Activities of cobra venom cytotoxins toward heart and leukemic T-cells depend on localized amino acid differences

Several studies have suggested that along the concave surface of cobra venom cytotoxins, a hydrophobic region flanked by positively charged amino acid side-chains, as well as by tyrosine and/or serine/threonine, allows these toxins to depolarize muscle or cause cytolysis. Comparison of biological activities among structurally homologous toxins, however, has revealed significant functional diversity. The objective of the present study was to examine several toxins purified from different cobra venoms with regard to their ability to bind to and kill human T-lymphocytes and rat heart cell myoblasts. The activities observed were then correlated with differences in amino acid residues which occur in restricted regions of the toxins. The absence of an aromatic residue at position 11 (Loop 1) resulted in a lower cytolytic response at every concentration tested. A simple inversion of two residues in the amino acid sequence of toxin Loop 3 selectively impaired heart cell binding and cytolysis, but had no effect on T-cells.
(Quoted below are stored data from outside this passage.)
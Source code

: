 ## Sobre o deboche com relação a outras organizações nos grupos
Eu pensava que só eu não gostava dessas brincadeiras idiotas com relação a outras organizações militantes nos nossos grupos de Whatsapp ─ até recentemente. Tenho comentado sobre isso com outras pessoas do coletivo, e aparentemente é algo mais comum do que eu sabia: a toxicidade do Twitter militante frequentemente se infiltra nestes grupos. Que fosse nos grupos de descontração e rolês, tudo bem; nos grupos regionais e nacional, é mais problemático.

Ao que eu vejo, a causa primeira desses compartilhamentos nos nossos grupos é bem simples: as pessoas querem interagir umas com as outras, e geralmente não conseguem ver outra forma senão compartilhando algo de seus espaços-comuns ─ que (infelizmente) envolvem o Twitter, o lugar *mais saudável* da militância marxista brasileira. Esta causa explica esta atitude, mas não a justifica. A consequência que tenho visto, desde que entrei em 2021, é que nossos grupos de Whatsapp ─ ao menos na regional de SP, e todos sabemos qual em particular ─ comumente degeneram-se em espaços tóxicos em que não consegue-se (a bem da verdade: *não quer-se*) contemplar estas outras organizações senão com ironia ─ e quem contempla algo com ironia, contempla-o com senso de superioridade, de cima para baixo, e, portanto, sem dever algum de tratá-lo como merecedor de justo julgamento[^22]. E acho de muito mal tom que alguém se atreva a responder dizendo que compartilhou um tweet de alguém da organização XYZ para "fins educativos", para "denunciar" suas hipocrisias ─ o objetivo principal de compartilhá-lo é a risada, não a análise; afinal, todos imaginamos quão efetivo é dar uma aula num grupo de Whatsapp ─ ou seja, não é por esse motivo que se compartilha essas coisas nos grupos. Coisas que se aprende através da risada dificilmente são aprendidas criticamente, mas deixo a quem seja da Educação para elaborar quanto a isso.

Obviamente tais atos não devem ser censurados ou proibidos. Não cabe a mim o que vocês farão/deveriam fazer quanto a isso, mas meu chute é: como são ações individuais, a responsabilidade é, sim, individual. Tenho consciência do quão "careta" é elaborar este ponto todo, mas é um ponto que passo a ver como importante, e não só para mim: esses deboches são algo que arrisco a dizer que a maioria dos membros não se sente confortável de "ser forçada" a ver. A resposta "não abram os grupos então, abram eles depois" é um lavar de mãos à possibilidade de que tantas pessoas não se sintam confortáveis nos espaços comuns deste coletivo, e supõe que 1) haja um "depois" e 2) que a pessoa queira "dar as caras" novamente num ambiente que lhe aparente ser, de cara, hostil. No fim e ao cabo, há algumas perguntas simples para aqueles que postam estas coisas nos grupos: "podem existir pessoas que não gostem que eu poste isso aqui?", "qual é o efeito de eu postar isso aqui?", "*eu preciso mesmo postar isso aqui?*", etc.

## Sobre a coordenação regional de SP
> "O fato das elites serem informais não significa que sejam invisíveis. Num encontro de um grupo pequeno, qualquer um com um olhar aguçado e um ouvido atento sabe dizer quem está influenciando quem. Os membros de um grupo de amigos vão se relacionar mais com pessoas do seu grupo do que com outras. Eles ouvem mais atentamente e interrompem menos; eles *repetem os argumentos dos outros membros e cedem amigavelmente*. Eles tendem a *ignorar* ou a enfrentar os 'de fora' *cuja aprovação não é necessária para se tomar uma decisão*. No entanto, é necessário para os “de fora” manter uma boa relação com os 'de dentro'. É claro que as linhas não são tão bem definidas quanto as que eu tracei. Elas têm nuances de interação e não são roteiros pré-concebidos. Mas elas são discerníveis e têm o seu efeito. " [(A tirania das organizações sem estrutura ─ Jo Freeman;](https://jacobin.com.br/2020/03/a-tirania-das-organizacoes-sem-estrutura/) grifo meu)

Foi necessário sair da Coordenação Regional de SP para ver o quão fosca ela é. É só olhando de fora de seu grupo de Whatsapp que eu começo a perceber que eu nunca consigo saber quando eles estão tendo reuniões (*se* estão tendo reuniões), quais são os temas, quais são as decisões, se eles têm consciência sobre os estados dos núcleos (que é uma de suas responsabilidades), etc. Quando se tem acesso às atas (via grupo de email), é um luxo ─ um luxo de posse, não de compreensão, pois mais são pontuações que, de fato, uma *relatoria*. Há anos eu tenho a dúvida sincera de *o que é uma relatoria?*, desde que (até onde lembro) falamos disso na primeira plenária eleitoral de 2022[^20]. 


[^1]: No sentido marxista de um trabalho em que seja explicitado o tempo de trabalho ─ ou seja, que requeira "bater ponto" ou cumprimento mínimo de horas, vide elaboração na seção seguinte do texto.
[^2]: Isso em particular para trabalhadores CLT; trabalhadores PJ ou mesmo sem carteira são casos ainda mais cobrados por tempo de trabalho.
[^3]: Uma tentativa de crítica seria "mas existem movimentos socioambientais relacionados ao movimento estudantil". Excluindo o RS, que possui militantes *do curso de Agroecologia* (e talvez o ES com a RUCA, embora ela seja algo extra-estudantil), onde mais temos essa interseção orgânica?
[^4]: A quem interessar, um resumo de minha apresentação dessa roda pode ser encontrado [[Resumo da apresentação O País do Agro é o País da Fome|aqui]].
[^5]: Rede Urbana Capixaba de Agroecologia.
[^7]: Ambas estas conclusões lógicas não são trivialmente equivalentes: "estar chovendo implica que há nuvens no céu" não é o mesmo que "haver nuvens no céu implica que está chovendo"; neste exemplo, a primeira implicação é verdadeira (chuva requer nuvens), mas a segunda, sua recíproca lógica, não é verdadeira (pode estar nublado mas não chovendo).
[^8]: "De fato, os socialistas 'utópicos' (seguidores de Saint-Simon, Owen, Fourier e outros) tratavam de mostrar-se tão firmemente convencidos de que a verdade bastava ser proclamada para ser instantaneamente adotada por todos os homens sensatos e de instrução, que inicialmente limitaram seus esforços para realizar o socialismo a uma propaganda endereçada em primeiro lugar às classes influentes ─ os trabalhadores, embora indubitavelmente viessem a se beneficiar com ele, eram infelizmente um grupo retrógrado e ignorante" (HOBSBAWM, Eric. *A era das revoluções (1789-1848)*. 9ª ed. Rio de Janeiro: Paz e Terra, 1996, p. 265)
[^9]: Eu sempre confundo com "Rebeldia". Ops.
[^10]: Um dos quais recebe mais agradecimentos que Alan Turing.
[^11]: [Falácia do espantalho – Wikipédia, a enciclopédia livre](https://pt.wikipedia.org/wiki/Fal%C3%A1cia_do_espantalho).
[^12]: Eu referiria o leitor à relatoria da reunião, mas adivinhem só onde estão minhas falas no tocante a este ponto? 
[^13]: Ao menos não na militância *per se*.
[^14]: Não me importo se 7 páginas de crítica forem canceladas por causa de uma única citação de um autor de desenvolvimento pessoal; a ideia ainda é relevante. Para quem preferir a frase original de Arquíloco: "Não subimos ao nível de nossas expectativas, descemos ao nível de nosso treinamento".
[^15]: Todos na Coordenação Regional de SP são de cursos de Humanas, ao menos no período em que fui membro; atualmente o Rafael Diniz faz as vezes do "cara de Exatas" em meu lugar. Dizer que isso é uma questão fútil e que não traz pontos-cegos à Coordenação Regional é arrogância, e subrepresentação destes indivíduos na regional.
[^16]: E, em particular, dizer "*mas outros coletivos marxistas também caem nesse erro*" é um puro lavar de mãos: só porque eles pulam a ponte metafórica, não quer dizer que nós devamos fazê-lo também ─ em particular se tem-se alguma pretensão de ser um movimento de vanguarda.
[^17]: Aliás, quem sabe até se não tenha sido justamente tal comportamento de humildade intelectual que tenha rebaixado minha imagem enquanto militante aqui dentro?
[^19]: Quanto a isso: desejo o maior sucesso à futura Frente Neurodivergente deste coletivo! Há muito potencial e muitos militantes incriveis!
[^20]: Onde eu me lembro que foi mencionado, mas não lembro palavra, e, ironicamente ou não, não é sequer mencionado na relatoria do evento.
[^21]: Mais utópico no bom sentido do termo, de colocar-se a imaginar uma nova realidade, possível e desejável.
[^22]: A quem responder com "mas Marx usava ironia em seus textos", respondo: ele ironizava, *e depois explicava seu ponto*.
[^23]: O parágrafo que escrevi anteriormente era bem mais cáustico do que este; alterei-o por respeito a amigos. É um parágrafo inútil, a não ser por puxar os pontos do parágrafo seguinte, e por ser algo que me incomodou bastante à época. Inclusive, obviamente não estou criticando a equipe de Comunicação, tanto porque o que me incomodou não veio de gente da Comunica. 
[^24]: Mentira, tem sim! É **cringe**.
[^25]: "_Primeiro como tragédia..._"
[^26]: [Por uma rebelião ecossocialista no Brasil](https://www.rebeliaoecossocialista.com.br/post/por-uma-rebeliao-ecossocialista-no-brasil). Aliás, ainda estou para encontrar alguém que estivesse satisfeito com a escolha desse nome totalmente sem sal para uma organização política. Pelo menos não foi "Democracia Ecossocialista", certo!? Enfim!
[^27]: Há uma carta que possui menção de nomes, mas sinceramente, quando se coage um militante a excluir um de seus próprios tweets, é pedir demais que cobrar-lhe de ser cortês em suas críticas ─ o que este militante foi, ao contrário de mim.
Loss of a positively charged residue in the tip of Loop 2 minimally affected binding but significantly reduced cytolysis. Replacement of valine at positions 27 and 32, along with the introduction of a negative charge at the tip of Loop 2, interfered with binding to either cell type and caused a reduction in cytolysis. The results of this study suggest that no one loop or region is solely responsible for the toxin's biological activity. However, because the binding and cytolytic sites within these toxins are distinct, it may become possible to develop toxin derivatives in which only selected activities are enhanced.